Top 10 lunchbox swaps

Dietitian Jordana Smith shares 10 simple ways to transform your lunch into a healthier meal

Dietitian Jordana Smith

Full fat Greek yoghurt pot for Fruit yoghurt

Greek yoghurt has a higher protein content so will make you feel fuller for longer. Add some chopped fresh fruit, nuts and seeds to the pot to mix in once you are ready to eat.

Home-made energy balls for Cereal bars

Cereal bars are loaded with sugar and no better than a chocolate bar. Home-made energy balls are easy to whip up and store. Now you have control over the sugar and fat content.

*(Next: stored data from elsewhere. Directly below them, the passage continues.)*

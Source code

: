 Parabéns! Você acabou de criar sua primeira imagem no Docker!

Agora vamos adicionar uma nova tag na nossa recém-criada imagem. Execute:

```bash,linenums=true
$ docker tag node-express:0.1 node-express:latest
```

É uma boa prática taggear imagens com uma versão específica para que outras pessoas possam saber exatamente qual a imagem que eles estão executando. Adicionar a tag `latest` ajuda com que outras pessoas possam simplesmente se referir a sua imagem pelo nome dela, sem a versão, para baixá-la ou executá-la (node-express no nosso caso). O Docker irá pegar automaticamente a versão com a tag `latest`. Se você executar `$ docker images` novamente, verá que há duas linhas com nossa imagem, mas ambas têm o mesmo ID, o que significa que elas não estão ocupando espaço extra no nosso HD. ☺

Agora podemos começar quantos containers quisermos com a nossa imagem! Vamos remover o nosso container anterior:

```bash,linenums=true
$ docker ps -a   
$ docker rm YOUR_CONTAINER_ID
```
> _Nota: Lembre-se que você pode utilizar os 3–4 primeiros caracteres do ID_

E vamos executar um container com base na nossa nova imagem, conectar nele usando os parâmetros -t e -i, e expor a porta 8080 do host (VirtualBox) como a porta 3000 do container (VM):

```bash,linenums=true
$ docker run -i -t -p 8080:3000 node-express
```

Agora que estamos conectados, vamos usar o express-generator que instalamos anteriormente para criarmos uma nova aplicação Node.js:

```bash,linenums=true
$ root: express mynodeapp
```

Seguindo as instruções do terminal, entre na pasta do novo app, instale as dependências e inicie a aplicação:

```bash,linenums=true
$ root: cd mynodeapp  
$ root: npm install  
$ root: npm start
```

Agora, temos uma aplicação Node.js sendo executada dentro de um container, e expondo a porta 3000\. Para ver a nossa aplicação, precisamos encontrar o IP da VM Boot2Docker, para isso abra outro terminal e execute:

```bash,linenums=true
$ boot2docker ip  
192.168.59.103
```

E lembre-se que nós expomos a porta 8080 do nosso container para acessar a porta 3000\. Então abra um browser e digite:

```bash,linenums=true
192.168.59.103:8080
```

Whole fruit for Fruit bars

An obvious one but the easiest to miss. Whole fruits will maintain their freshness and retain more nutrients and fibre than fruit bars or juices.

Avocado for Mayonnaise

Choose avocado on your sandwich over mayonnaise. Avocados offer you omega 3 fatty acids, ensuring your concentration levels are maintained throughout the day.

Legumes for Animal proteins

Don’t always go straight for the meat option, opt for beans and legumes as your protein source in your salad. These foods contain more fibre which means better gut health.

Popcorn for Crisps

Crisps are loaded with saturated fats, salt and calories and have no nutritional value. Popcorn (homemade) will give you a boost of antioxidants and fibre.

Quinoa for Couscous

Make your lunch more fulling by adding some quinoa to your salad. Higher in fibre than couscous, it is also a complete protein and is high in iron, phosphorus and zinc.

Rye bread for White bread

Changing your bread choice means you are increasing your fibre intake. Rye bread is more slowly digested, meaning sugar levels are better controlled and leading to fewer cravings.

Coffee for Energy drinks

Trust me here. Energy drinks are loaded with sugar and excessive amounts of caffeine. Coffee contains less caffeine; but watch portion size. Three-four home-made caffeinated drinks (coffee and tea) is okay, but too much caffeine can increase blood pressure.

Home-made salad dressing for Store bought salad dressing

Commercial salad dressings tend to be loaded with sugar and fats. Make your own with a base of olive oil and vinegar, and add whatever flavours you like. Adding lemon, thyme, black pepper, garlic, nuts and seeds will provide a boost of anti-viral and bacterial agents.